Я встал. Феб запрыгал от радости и расфыркался: пойнтера любят охоту. Я пошел прямиками к дому, сквозь частый осинник. Буро-желтые папоротники и красные листья осины горели пятнами в темной траве. Феб что-то почуял. С треском вылетел черныш, темным кружком быстро и ровно полетел над лесом. Я шагал по кочкам и болотам, в высокой траве. На стволах сосенок обглодана кора. Видно, тут угощались лоси.
Лес кончился, и открылся ровный луг. За лугом я увидел сад и деревянный дом, огромный дом с заколоченными окнами. К саду были обращены фальшивые окна, их черная краска сильно полиняла. Я увидел боковое крыльцо с колонками, забитое досками. В саду, куда я вошел, огромные серебристые тополя касались ветвями обвалившейся крыши дома. Темный сад, такой же темный пруд, заросший ивами, разрушенная терраса – всё впечатляло тут унынием, печалью и тайной. Ни души кругом, ничто не говорит о жизни!..
Я обошел дом, взобрался по сгнившей, иструшенной лестнице на террасу.
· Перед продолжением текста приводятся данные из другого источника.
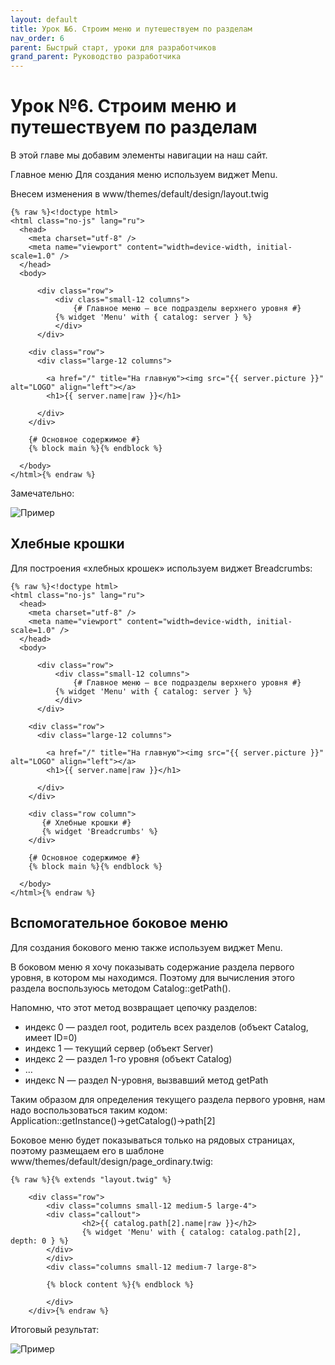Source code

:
 ```yaml
---
layout: default
title: Урок №6. Строим меню и путешествуем по разделам
nav_order: 6
parent: Быстрый старт, уроки для разработчиков
grand_parent: Руководство разработчика
---
```


# Урок №6. Строим меню и путешествуем по разделам

В этой главе мы добавим элементы навигации на наш сайт.

Главное меню
Для создания меню используем виджет Menu.

Внесем изменения в www/themes/default/design/layout.twig

```
{% raw %}<!doctype html>
<html class="no-js" lang="ru">
  <head>
    <meta charset="utf-8" />
    <meta name="viewport" content="width=device-width, initial-scale=1.0" />
  </head>
  <body>
 
      <div class="row">
          <div class="small-12 columns">
              {# Главное меню — все подразделы верхнего уровня #}
	      {% widget 'Menu' with { catalog: server } %}
          </div>
      </div>
 
    <div class="row">
      <div class="large-12 columns">
 
        <a href="/" title="На главную"><img src="{{ server.picture }}" alt="LOGO" align="left"></a>
        <h1>{{ server.name|raw }}</h1>
 
      </div>
    </div>
 
    {# Основное содержимое #}   
    {% block main %}{% endblock %}   
 
  </body> 
</html>{% endraw %}
```

Замечательно:

![Пример]({{site.baseurl}}/images/pic8.png)

## Хлебные крошки

Для построения «хлебных крошек» используем виджет Breadcrumbs:

```
{% raw %}<!doctype html>
<html class="no-js" lang="ru">
  <head>
    <meta charset="utf-8" />
    <meta name="viewport" content="width=device-width, initial-scale=1.0" />
  </head>
  <body>
 
      <div class="row">
          <div class="small-12 columns">
              {# Главное меню — все подразделы верхнего уровня #}
	      {% widget 'Menu' with { catalog: server } %}
          </div>
      </div>
 
    <div class="row">
      <div class="large-12 columns">
 
        <a href="/" title="На главную"><img src="{{ server.picture }}" alt="LOGO" align="left"></a>
        <h1>{{ server.name|raw }}</h1>
 
      </div>
    </div>
 
    <div class="row column">
       {# Хлебные крошки #}    
       {% widget 'Breadcrumbs' %}
    </div>    
 
    {# Основное содержимое #}   
    {% block main %}{% endblock %}   
 
  </body> 
</html>{% endraw %}
```

## Вспомогательное боковое меню

Для создания бокового меню также используем виджет Menu.

В боковом меню я хочу показывать содержание раздела первого уровня, в котором мы находимся. Поэтому для вычисления этого раздела воспользуюсь методом Catalog::getPath().

Напомню, что этот метод возвращает цепочку разделов:

* индекс 0 — раздел root, родитель всех разделов (объект Catalog, имеет ID=0)
* индекс 1 — текущий сервер (объект Server)
* индекс 2 — раздел 1-го уровня (объект Catalog)
* …
* индекс N — раздел N-уровня, вызвавший метод getPath

Таким образом для определения текущего раздела первого уровня, нам надо воспользоваться таким кодом: Application::getInstance()→getCatalog()→path[2]

Боковое меню будет показываться только на рядовых страницах, поэтому размещаем его в шаблоне www/themes/default/design/page_ordinary.twig:

```
{% raw %}{% extends "layout.twig" %}
 
    <div class="row">
        <div class="columns small-12 medium-5 large-4">
	    <div class="callout">  
                <h2>{{ catalog.path[2].name|raw }}</h2>
                {% widget 'Menu' with { catalog: catalog.path[2], depth: 0 } %}
	    </div>  
        </div>      
        <div class="columns small-12 medium-7 large-8">
 
	    {% block content %}{% endblock %}	
 
        </div>
    </div>{% endraw %}
```

Итоговый результат:

![Пример]({{site.baseurl}}/images/pic9.png)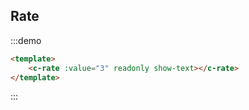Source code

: ## Rate

:::demo

```html
<template>
    <c-rate :value="3" readonly show-text></c-rate>
</template>
```
:::
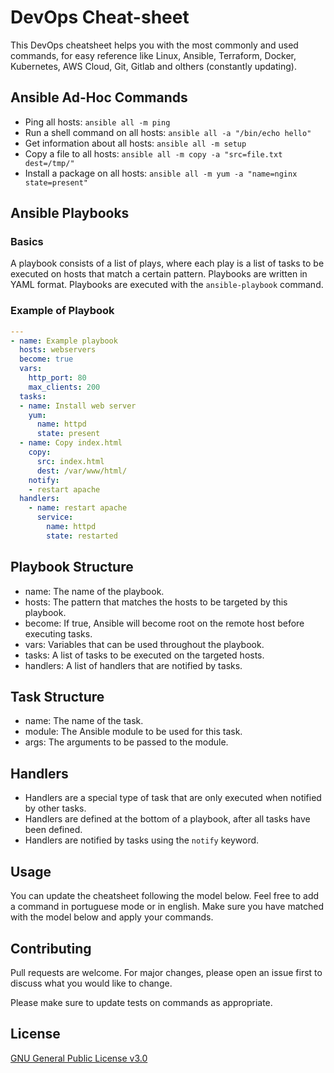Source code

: # DevOps Cheat-sheet
This DevOps cheatsheet helps you with the most commonly and used commands, for easy reference like Linux, Ansible, Terraform, Docker, Kubernetes, AWS Cloud, Git, Gitlab and olthers (constantly updating).

## Ansible Ad-Hoc Commands
- Ping all hosts: `ansible all -m ping`
- Run a shell command on all hosts: `ansible all -a "/bin/echo hello"`
- Get information about all hosts: `ansible all -m setup`
- Copy a file to all hosts: `ansible all -m copy -a "src=file.txt dest=/tmp/"`
- Install a package on all hosts: `ansible all -m yum -a "name=nginx state=present"`

## Ansible Playbooks
### Basics
A playbook consists of a list of plays, where each play is a list of tasks to be executed on hosts that match a certain pattern.
Playbooks are written in YAML format. Playbooks are executed with the `ansible-playbook` command.

### Example of Playbook
```yml
---
- name: Example playbook
  hosts: webservers
  become: true
  vars:
    http_port: 80
    max_clients: 200
  tasks:
  - name: Install web server
    yum:
      name: httpd
      state: present
  - name: Copy index.html
    copy:
      src: index.html
      dest: /var/www/html/
    notify:
    - restart apache
  handlers:
    - name: restart apache
      service:
        name: httpd
        state: restarted
```

## Playbook Structure
- name: The name of the playbook.
- hosts: The pattern that matches the hosts to be targeted by this playbook.
- become: If true, Ansible will become root on the remote host before executing tasks.
- vars: Variables that can be used throughout the playbook.
- tasks: A list of tasks to be executed on the targeted hosts.
- handlers: A list of handlers that are notified by tasks.

## Task Structure
- name: The name of the task.
- module: The Ansible module to be used for this task.
- args: The arguments to be passed to the module.

## Handlers
- Handlers are a special type of task that are only executed when notified by other tasks.
- Handlers are defined at the bottom of a playbook, after all tasks have been defined.
- Handlers are notified by tasks using the `notify` keyword.

## Usage
You can update the cheatsheet following the model below. Feel free to add a command in portuguese mode or in english. Make sure you have matched with the model below and apply your commands.

## Contributing
Pull requests are welcome. For major changes, please open an issue first to discuss what you would like to change.

Please make sure to update tests on commands as appropriate.

## License
[GNU General Public License v3.0](https://github.com/amaurybsouza/devops-cheatsheet/blob/main/LICENSE)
Точеные белые столбики, кое-где оставшиеся, говорили о былой роскоши. Я посмотрел сквозь ставню в окно.
В сумраке его мне открылась большая комната с изразцовой белой печью до самого потолка. На стене – внушительные зеркала в карельской березе, в углу – ободранный длинный диван. Обои упали грудою с оголенных стен.
У окна, близко ко мне, я увидел ветхое кресло и перед ним – пяльцы. На пяльцах – красное пятно. Я всмотрелся и увидел, что на пяльцах вышито большое сердце. Кругом сердца – узор зеленых потемневших листьев, а сверху вышиты большие латинские буквы «adoremus»[2].
Вдруг страх охватил меня, и я быстро пошел к повисшим на петлях воротам, к давно заросшей дороге.
С дороги обернулся к дому: сад снова спрятал его. Только высокая крыша печально возвышалась над вершинами дерев.
На проселке слышу, кто-то едет сзади. Я остановился. Подъезжает телега. Сидит в ней крестьянка. Я говорю:
– Подвези меня, тетенька, до деревни.
– А ты чей будешь?
– Охотник, – говорю. – Из Старого.
– Ишь ты. Далече зашел. А Блохина знаешь?
– Как же, – отвечаю. – Василия Иваныча.
– Ну, садись.
– Чей это дом, тетенька?
– Дом-то? Осуровский дом, господской.
– И никто в нем не живет?
– Нет.
– И сторожа нет?
– Теперя нет, допрежь был: Семен Баран. Он и нынче в нашей деревне. Баран. Состарел.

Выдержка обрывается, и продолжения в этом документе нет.